Des migrants campent à l'extérieur du centre de Las Raices, à Ténérife, pour protester contre leurs conditions de vie. Crédit : Twitter / Txema Santana
Des migrants campent à l'extérieur du centre de Las Raices, à Ténérife, pour protester contre leurs conditions de vie. Crédit : Twitter / Txema Santana

Pénuries, manque de soins : dans l'archipel des Canaries, des centaines de migrants protestent contre leurs conditions d'hébergement dans des centres, notamment à Las Raices sur l'île de Ténérife. Terrifiés à l'idée d'être expulsés du pays une fois placés dans ces centres, beaucoup ont par ailleurs quitté les lieux.

"À l'intérieur, il y a trop de monde, on dirait une prison.

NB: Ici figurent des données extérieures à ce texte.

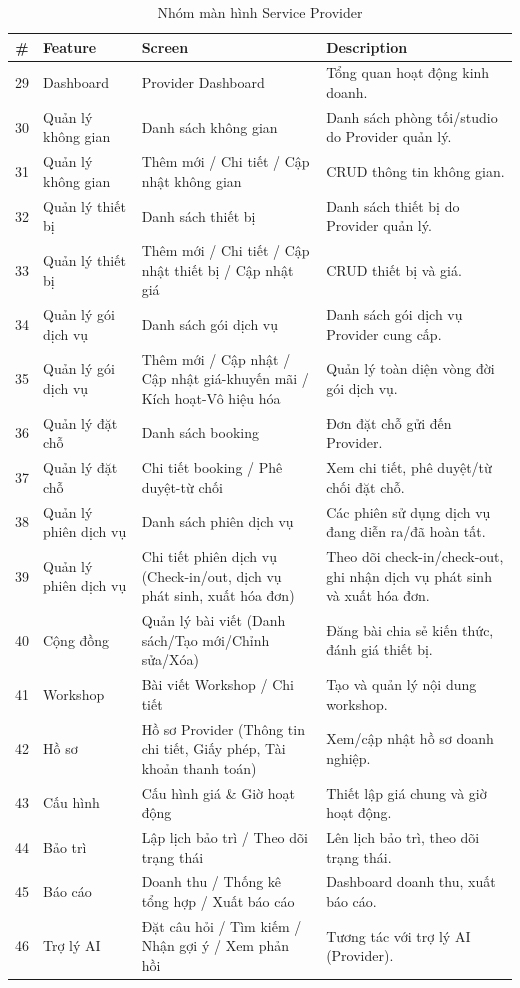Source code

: \begin{table}[H]
	\centering
	\begin{tabular}{|c|p{3cm}|p{4cm}|p{6cm}|}
		\hline
		\textbf{\#} & \textbf{Feature} & \textbf{Screen} & \textbf{Description} \\
		\hline
		29 & Dashboard & Provider Dashboard &
		Tổng quan hoạt động kinh doanh. \\
		\hline
		30 & Quản lý không gian & Danh sách không gian &
		Danh sách phòng tối/studio do Provider quản lý. \\
		\hline
		31 & Quản lý không gian & Thêm mới / Chi tiết / Cập nhật không gian &
		CRUD thông tin không gian. \\
		\hline
		32 & Quản lý thiết bị & Danh sách thiết bị &
		Danh sách thiết bị do Provider quản lý. \\
		\hline
		33 & Quản lý thiết bị & Thêm mới / Chi tiết / Cập nhật thiết bị / Cập nhật giá &
		CRUD thiết bị và giá. \\
		\hline
		34 & Quản lý gói dịch vụ & Danh sách gói dịch vụ &
		Danh sách gói dịch vụ Provider cung cấp. \\
		\hline
		35 & Quản lý gói dịch vụ & Thêm mới / Cập nhật / Cập nhật giá-khuyến mãi / Kích hoạt-Vô hiệu hóa &
		Quản lý toàn diện vòng đời gói dịch vụ. \\
		\hline
		36 & Quản lý đặt chỗ & Danh sách booking &
		Đơn đặt chỗ gửi đến Provider. \\
		\hline
		37 & Quản lý đặt chỗ & Chi tiết booking / Phê duyệt-từ chối &
		Xem chi tiết, phê duyệt/từ chối đặt chỗ. \\
		\hline
		38 & Quản lý phiên dịch vụ & Danh sách phiên dịch vụ &
		Các phiên sử dụng dịch vụ đang diễn ra/đã hoàn tất. \\
		\hline
		39 & Quản lý phiên dịch vụ & Chi tiết phiên dịch vụ (Check-in/out, dịch vụ phát sinh, xuất hóa đơn) &
		Theo dõi check-in/check-out, ghi nhận dịch vụ phát sinh và xuất hóa đơn. \\
		\hline
		40 & Cộng đồng & Quản lý bài viết (Danh sách/Tạo mới/Chỉnh sửa/Xóa) &
		Đăng bài chia sẻ kiến thức, đánh giá thiết bị. \\
		\hline
		41 & Workshop & Bài viết Workshop / Chi tiết &
		Tạo và quản lý nội dung workshop. \\
		\hline
		42 & Hồ sơ & Hồ sơ Provider (Thông tin chi tiết, Giấy phép, Tài khoản thanh toán) &
		Xem/cập nhật hồ sơ doanh nghiệp. \\
		\hline
		43 & Cấu hình & Cấu hình giá \& Giờ hoạt động &
		Thiết lập giá chung và giờ hoạt động. \\
		\hline
		44 & Bảo trì & Lập lịch bảo trì / Theo dõi trạng thái &
		Lên lịch bảo trì, theo dõi trạng thái. \\
		\hline
		45 & Báo cáo & Doanh thu / Thống kê tổng hợp / Xuất báo cáo &
		Dashboard doanh thu, xuất báo cáo. \\
		\hline
		46 & Trợ lý AI & Đặt câu hỏi / Tìm kiếm / Nhận gợi ý / Xem phản hồi &
		Tương tác với trợ lý AI (Provider). \\
		\hline
	\end{tabular}
	\caption{Nhóm màn hình Service Provider}
	\label{tab:provider-screen-descriptions}
\end{table}


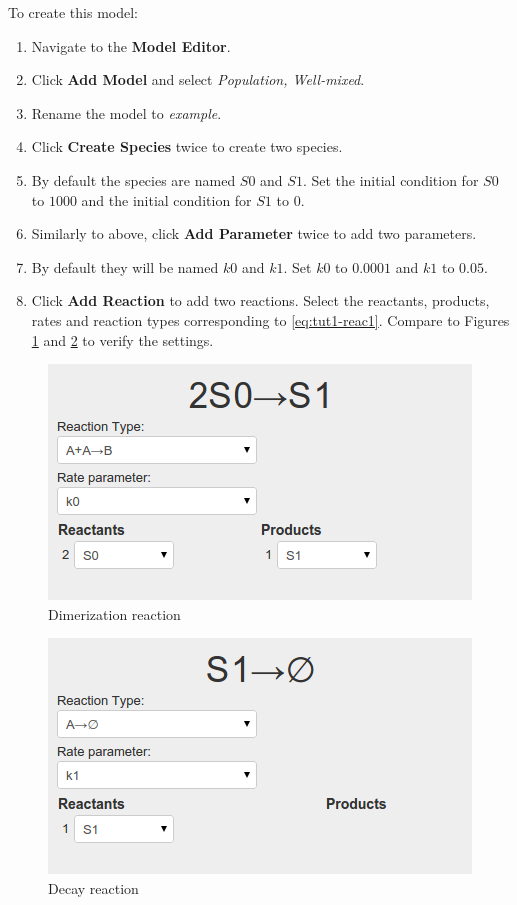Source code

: To create this model:
\begin{enumerate}
  \item Navigate to the \textbf{Model Editor}.
  \item Click \textbf{Add Model} and select \textit{Population, Well-mixed}.
  \item Rename the model to \textit{example}.
  \item Click \textbf{Create Species} twice to create two species.
  \item By default the species are named $S0$ and $S1$. Set the initial condition for $S0$ to $1000$ and the initial condition for $S1$ to $0$.
  \item Similarly to above, click \textbf{Add Parameter} twice to add two parameters.
  \item By default they will be named $k0$ and $k1$. Set $k0$ to $0.0001$ and $k1$ to $0.05$.
  \item Click \textbf{Add Reaction} to add two reactions. Select the reactants, products, rates and reaction types corresponding to \eqref{eq:tut1-reac1}. Compare to Figures \ref{fig:reaction2} and \ref{fig:reaction1} to verify the settings.
\end{enumerate}

\begin{figure}[!htb]
\centering
\includegraphics[scale=0.64]{T1/reaction2.png}
\caption{Dimerization reaction}
\label{fig:reaction2}
\end{figure}

\begin{figure}[!htb]
\centering
\includegraphics[scale=0.64]{T1/reaction1.png}
\caption{Decay reaction}
\label{fig:reaction1}
\end{figure}

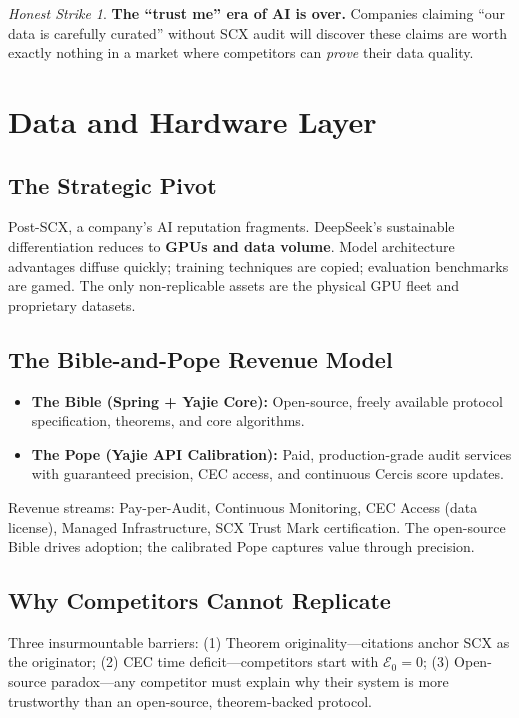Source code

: \documentclass[12pt,a4paper]{article}
\theoremstyle{remark}
\newtheorem{honesthit}{Honest Strike}[section]
\newenvironment{hitbox}{%
  \begin{center}\color{red}\begin{minipage}{0.92\textwidth}\begin{honesthit}}{%
  \end{honesthit}\end{minipage}\end{center}}
\begin{document}
\begin{hitbox}
\textbf{The ``trust me'' era of AI is over.} Companies claiming ``our data is carefully curated'' without SCX audit will discover these claims are worth exactly nothing in a market where competitors can \textit{prove} their data quality.
\end{hitbox}
\section{Data and Hardware Layer}
\subsection{The Strategic Pivot}
Post-SCX, a company's AI reputation fragments. DeepSeek's sustainable differentiation reduces to \textbf{GPUs and data volume}. Model architecture advantages diffuse quickly; training techniques are copied; evaluation benchmarks are gamed. The only non-replicable assets are the physical GPU fleet and proprietary datasets.

\subsection{The Bible-and-Pope Revenue Model}
\begin{itemize}
    \item \textbf{The Bible (Spring + Yajie Core):} Open-source, freely available protocol specification, theorems, and core algorithms.
    \item \textbf{The Pope (Yajie API Calibration):} Paid, production-grade audit services with guaranteed precision, CEC access, and continuous Cercis score updates.
\end{itemize}

Revenue streams: Pay-per-Audit, Continuous Monitoring, CEC Access (data license), Managed Infrastructure, SCX Trust Mark certification. The open-source Bible drives adoption; the calibrated Pope captures value through precision.

\subsection{Why Competitors Cannot Replicate}
Three insurmountable barriers: (1) Theorem originality---citations anchor SCX as the originator; (2) CEC time deficit---competitors start with \(\mathcal{E}_0 = 0\); (3) Open-source paradox---any competitor must explain why their system is more trustworthy than an open-source, theorem-backed protocol.
\end{document}
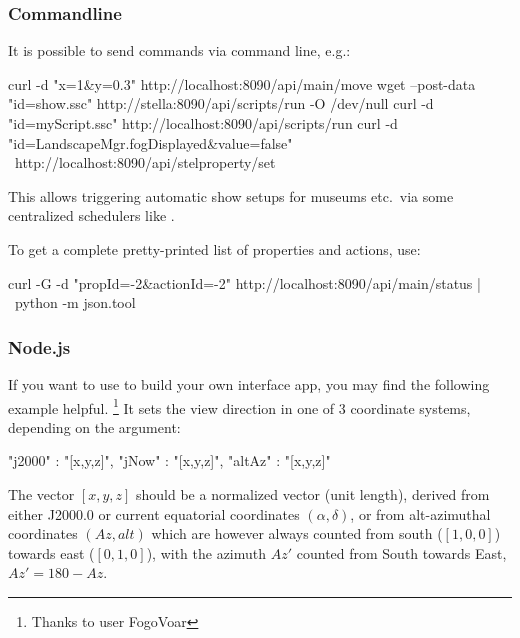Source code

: \subsubsection{Commandline}
\label{sec:plugins:RemoteControl:API:CLI}

It is possible to send commands via command line, e.g.:

\begin{commandsScr}
curl -d "x=1&y=0.3" http://localhost:8090/api/main/move
wget --post-data "id=show.ssc" http://stella:8090/api/scripts/run -O /dev/null
curl -d "id=myScript.ssc" http://localhost:8090/api/scripts/run
curl -d "id=LandscapeMgr.fogDisplayed&value=false" \ 
      http://localhost:8090/api/stelproperty/set
\end{commandsScr}
This allows triggering automatic show setups for museums etc.\ via  some centralized schedulers like .

To get a complete pretty-printed list of properties and actions, use:
\begin{commandsScr}
curl -G -d "propId=-2&actionId=-2" http://localhost:8090/api/main/status | \
     python -m json.tool 
\end{commandsScr} 

\subsubsection{Node.js}
\label{sec:plugins:RemoteControl:API:node.js}

If you want to use  to build your own interface app, you may find the following example helpful.%
\footnote{Thanks to user FogoVoar}
It sets the view direction in one of 3 coordinate systems, depending on the argument:

\begin{commandsScr}
    "j2000" : "[x,y,z]",
    "jNow"  : "[x,y,z]",
    "altAz" : "[x,y,z]"
\end{commandsScr}

\noindent The vector $[x, y, z]$ should be a normalized vector (unit length), derived from 
either J2000.0 or current equatorial coordinates $(\alpha, \delta)$, 
or from alt-azimuthal coordinates $(\mathit{Az}, \mathit{alt})$ which are however always counted from south ($[1,0,0]$) towards east ($[0,1,0]$), 
with the azimuth $\mathit{Az}'$ counted from South towards East, $\mathit{Az}'=180-\mathit{Az}$.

Les policiers sont très agressifs envers nous, il fait froid et la nourriture est mauvaise." Dans les colonnes du journal espagnol El Pais, Essam, un Marocain de 28 ans, est catégorique : la vie dans le centre de Las Raices sur l'île de Tenerife, aux Canaries, est impossible. 

"Les conditions d'hygiène ne sont pas réunies à Las Raices et la nourriture se limite à des sandwichs", étaye pour sa part Mamé Cheikh, président de la Fédération des associations africaines des îles Canaries. 

Géré par l'ONG Accem, ce camp d'hébergement installé dans une ancienne caserne est dédié aux migrants arrivés depuis les côtes africaines au prix d'une périlleuse traversée. D'une capacité de 1 200 places, il fait partie des six centres récemment réquisitionnés pour faire face aux arrivées massives de migrants sur l'archipel espagnol, dont le plus important, Las Cantaras, vient d'ouvrir ses portes pour 1 600 personnes à Ténérife.

Las Raices concentre les polémiques. Selon des témoignages, les pénuries et les bagarres entre migrants y seraient fréquentes.

"Besoins de base"

"Quand ils ont ouvert début février, ces lieux n'étaient pas complètement aménagés et il faisait très froid à l'intérieur", commente Carmen, bénévole au sein de l'association Somos Red, précisant que, contrairement à l'image cliché des îles Canaries baignées de chaleur, les températures sont très basses l'hiver sur cet archipel.

"Ces derniers temps, les migrants ont demandé plus de nourriture et des produits médicaux : de l'Ibuprofène, du paracétamol, des masques de protection", précise Carmen. "Certains ont aussi demandé des infusions pour calmer leurs angoisses, mais l'organisation en charge de Las Raices n'a pas été en mesure de leur procurer ce dont ils avaient besoin. Je trouve cela très choquant car leurs demandes concernaient des besoins de base."

En guise de protestation, des centaines de personnes ont quitté les lieux ces dernières semaines. Ils campent depuis à l'extérieur, sous des tentes recouvertes de bâches.

Las Raices, une antichambre avant expulsion ?

La mauvaise réputation de Las Raices tient également aux rumeurs qui courent concernant sa fonction. Selon des bruits de couloir, le centre serait une antichambre avant expulsion, rapportent certains migrants. "De manière générale, les migrants [qui arrivent principalement sur l'île de Grande Canarie, ndlr] ont peur d'être transférés à Ténérife par crainte d'être expulsés, poursuit Carmen. Mais, à ce que l'on sait, il n'y a pas encore eu d'expulsion depuis cette île."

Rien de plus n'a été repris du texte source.